‘New Topographics’ was a term created by William Jenkins in 1975 to describe a group of American photographers (such as Robert Adams and Lewis Baltz) whose pictures had a similar banal (ordinary) aesthetic. They were formal and mostly black and white prints of the urban landscape. Parking lots, suburban housing and warehouses were a main focus for many of these photographs.
The group consisted of 8 young, american photographers that Jenkins chose- Robert Adams, Lewis Baltz, Joe Deal, Frank Gohlke, Nicholas Nixon, John Schott, Stephen Shore, and Henry Wessel, Jr. He also included the German couple Bernd and Hilla Becher.
The New Topographics responded to man’s impact on the land by casting a somewhat ironic or critical view on what American society had become. Each of them had presented urban and/or suburban landscapes that were under expansion, gentrification or other changes.
They all discovered a sense of beauty within the ordinary ugliness of functional land use- a banal aesthetic.

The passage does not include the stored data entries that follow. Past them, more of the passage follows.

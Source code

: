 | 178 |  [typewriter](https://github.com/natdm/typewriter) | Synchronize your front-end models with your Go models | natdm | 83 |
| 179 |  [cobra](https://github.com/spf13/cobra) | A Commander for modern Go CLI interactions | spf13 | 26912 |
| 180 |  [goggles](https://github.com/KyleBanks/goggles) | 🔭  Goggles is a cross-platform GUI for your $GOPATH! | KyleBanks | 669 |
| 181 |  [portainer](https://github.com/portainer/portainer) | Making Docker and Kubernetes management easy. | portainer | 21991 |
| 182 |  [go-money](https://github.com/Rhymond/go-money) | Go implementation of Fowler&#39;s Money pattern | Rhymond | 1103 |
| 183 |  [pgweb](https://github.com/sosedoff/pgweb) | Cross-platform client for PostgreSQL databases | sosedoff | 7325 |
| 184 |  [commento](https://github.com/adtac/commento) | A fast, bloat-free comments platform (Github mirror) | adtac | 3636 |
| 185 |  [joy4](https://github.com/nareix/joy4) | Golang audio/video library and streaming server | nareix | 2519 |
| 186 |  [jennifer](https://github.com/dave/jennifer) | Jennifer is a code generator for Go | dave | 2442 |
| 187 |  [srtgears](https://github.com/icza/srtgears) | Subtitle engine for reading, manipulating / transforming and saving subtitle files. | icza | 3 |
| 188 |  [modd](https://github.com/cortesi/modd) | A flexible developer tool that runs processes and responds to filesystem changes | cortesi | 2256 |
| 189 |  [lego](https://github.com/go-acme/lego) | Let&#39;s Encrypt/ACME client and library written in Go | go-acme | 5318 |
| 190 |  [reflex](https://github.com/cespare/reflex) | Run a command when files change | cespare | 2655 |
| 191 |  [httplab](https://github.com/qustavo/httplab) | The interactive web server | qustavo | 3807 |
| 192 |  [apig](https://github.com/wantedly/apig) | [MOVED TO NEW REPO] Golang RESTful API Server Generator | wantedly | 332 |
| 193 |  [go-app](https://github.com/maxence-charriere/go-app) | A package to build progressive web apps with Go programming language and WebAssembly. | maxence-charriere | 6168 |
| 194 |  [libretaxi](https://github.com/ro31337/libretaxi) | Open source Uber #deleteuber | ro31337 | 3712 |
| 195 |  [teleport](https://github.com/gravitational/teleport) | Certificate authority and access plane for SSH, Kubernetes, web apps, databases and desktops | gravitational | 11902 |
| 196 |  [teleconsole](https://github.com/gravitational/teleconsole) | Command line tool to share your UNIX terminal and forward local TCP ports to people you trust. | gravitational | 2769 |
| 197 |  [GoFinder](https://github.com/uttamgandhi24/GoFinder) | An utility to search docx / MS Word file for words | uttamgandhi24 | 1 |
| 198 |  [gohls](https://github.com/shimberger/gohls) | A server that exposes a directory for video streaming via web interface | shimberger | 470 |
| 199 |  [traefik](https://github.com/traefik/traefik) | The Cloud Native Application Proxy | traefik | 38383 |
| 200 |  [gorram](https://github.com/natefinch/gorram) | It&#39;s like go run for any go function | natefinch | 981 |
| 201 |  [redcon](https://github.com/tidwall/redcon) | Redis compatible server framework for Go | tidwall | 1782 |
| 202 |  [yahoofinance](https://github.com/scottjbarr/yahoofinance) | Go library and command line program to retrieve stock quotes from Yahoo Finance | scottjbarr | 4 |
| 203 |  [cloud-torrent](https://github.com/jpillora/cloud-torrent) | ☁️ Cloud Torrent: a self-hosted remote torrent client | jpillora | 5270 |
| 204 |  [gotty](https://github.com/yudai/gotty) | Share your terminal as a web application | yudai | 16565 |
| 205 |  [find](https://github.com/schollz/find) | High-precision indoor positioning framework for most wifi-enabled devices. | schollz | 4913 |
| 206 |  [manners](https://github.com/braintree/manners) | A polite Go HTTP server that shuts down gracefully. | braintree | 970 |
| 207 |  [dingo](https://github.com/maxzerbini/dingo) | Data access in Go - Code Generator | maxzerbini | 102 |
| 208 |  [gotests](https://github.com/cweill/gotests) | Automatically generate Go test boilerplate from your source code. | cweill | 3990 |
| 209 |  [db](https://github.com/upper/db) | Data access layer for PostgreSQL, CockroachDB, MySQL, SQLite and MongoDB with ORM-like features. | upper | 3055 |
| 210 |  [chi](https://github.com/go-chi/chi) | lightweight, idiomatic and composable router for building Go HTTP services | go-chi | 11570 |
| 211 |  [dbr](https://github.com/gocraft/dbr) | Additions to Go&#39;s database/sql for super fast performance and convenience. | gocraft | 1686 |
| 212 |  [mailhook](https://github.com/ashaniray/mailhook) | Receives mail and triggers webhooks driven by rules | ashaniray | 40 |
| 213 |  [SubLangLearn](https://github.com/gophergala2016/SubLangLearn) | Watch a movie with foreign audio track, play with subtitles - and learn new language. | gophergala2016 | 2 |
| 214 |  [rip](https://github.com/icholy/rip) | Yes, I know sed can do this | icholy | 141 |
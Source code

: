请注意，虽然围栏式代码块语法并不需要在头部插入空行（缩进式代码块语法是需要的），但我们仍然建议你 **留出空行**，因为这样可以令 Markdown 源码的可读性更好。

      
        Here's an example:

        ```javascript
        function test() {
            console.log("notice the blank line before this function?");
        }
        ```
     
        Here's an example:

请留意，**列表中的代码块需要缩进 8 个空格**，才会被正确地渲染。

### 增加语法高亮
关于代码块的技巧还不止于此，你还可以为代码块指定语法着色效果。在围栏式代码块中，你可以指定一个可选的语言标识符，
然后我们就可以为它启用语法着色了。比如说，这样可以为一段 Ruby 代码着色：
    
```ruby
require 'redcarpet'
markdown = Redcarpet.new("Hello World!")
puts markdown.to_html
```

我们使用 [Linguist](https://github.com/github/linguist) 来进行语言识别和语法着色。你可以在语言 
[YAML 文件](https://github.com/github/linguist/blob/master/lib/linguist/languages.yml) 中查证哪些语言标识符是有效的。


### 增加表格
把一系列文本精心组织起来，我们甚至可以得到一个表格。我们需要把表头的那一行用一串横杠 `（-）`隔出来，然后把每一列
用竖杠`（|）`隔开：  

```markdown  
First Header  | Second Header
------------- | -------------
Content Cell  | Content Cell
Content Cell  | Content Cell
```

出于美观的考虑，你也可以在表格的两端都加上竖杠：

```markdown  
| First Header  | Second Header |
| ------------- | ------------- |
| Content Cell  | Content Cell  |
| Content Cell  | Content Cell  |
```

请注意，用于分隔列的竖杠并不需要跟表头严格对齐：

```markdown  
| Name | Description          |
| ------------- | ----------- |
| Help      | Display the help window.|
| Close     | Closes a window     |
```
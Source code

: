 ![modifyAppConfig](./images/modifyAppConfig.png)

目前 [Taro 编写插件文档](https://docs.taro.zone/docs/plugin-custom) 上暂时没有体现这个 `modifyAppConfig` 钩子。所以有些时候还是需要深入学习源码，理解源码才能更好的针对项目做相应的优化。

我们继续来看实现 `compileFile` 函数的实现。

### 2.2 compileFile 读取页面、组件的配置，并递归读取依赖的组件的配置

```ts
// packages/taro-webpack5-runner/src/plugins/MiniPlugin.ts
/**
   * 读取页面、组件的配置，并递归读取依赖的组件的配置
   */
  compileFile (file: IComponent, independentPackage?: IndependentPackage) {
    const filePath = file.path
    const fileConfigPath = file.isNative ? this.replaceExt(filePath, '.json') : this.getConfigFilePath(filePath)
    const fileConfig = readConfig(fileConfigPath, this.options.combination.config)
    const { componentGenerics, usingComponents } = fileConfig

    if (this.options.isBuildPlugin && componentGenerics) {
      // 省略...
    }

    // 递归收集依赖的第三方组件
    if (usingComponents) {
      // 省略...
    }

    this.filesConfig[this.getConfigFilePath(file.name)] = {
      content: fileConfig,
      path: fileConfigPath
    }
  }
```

Bernd and Hilla Becher stood out from the New Topographics group, creating series of images called Typologies. A photographic typology is a study of “types”. It’s a photographic group that collects certain types of photographs rather than creating stand-alone images. It’s a powerful method of photography that can be used to reshape the way viewers perceive the world around them.
The Becher’s mainly photographed derelict and abandoned buildings, mostly in Bernd’s childhood town which was to be a victim of devastation. They took images of this area to preserve memories and the urban beauty of the town.